Вместе с Никитой Муравьевым томились в читинской тюрьме его брат — Александр и родной брат Александры Григорьевны — Захар Григорьевич Чернышев. Красивый, отлично образованный, умный — всех мер светский молодой человек, он пользовался успехом в обществе, во всяком случае, был человеком приметным. Он поступил на службу в кавалергардский полк и вскоре стал членом тайного общества, хотя заговорщиком был весьма пассивным. К тому же его не было в Петербурге 14 декабря. И все же Верховный уголовный суд приговорил его к каторге. Александр Муравьев объяснил это так:
"Граф Захар Чернышев был осужден только потому, что его судья был его однофамильцем. Дед графа Захара основал значительный майорат (недвижимое имение, закрепленное специальным правительственным актом, неотчуждаемое и нераздельное, переходящее по наследству в порядке первородства. — М. С.), и генерал Чернышев, член (следственной) комиссии, без малейшей связи с фельдмаршалом, основателем майората, имел бесстыдство претендовать на овладение имуществом семьи, которая была ему во всех отношениях чужой".
Весь либеральный Петербург понимал незаконность претензий генерала Чернышева на майорат и незаконность приговора Захару Григорьевичу. Шли толки, кипело возмущение. А Захар Григорьевич тем временем сидел в читинской тюрьме, закованный в кандалы. Вот уж поистине: "А судьи кто?!"

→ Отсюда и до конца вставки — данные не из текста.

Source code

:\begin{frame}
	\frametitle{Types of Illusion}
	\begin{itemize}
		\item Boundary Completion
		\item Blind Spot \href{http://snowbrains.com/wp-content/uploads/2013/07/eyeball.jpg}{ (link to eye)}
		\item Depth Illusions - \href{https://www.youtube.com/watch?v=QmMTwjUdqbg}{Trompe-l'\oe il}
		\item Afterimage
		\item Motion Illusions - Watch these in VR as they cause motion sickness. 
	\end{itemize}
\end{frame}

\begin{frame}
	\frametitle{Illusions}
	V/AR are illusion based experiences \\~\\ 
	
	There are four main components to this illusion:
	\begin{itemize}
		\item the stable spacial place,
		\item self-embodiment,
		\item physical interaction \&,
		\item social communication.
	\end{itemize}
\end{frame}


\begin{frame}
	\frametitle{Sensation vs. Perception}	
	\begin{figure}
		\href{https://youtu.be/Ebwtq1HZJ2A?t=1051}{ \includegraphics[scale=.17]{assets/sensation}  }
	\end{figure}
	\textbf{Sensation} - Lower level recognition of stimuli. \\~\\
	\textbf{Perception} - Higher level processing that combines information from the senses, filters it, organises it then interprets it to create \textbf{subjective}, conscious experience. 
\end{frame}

Юная графиня Евдокия Растопчина, пятнадцатилетняя девушке, со временем ставшая известном поэтессой пушкинской плеяды, написала стихотворение, посвященное декабристам и опубликованное только через сто лет — в 1925 году:
Хоть вам не удалось исполнить подвиг мести И рабства иго снять с России молодой, Но вы страдаете для родины и чести, И мы признания вам платим долг святой…Через много лет, уже известной поэтессой, встретит Евдокия Растопчина Захара Григорьевича Чернышева, отбывшего сибирскую каторгу и ссылку, отслужившего солдатом на Кавказе и храбростью вернувшего себе офицерский чин. И она подарит декабристу стихотворение с душевной надписью: "Захару Григорьевичу Чернышеву, в знак особого уважения, от граф. Евдокии Растопчиной".
А пока Захар Григорьевич томится в читинской тюрьме. Рядом, у самого частокола почти, — дом его сестры. Однако видеться с ним ей категорически запрещено. Она поднималась на чердак своего дома, разглядывала двор расположенной через улицу тюрьмы, она пыталась увидеть его во время выхода декабристов на работу.
Целый год жили они в небольшой этой деревушке Чите, страдали, томились, и только перед тем, как Захару Григорьевичу уезжать из Забайкалья — закончился срок его каторги, он выходил на поселение, — брату и сестре разрешили проститься. Мария Николаевна Волконская одной фразой нарисовала тяжесть этой встречи-разлуки:"Прощание Александрины с братом было раздирающим".
А сама Муравьева писала свекрови:
"Я имела счастье видеться с братом перед его отъездом, но трудно сказать, было ли это хорошо для меня или плохо, так как мысль, что я, быть может, никогда больше его не увижу, сделала для меня свидание очень мучительным".
Предчувствие ее не обмануло.
Ее чувствительной натуре все было больно: и видеть мужа мимолетом, когда его ведут на работу, а она пораньше выходит открывать ставни — Муравьева специально сняла квартиру против тюрьмы, дорожа каждым таким, отпущенным судьбой мгновением, — и думать о детях, покинутых вдалеке. Дети — была ее главная боль.
"Наша милая Александра Григорьевна, с добрейшим сердцем, юная, прекрасная лицом, гибкая станом, единственно белокурая из всех смуглых Чернышевых, — пишет декабрист А. Е. Розен, — разрывала жизнь свою сожигающим чувством любви к присутствующему мужу и к отсутствующим детям. Мужу своему показывала себя спокойною, даже радостною, чтобы не опечалить его, а наедине предавалась чувствам матери самой нежной".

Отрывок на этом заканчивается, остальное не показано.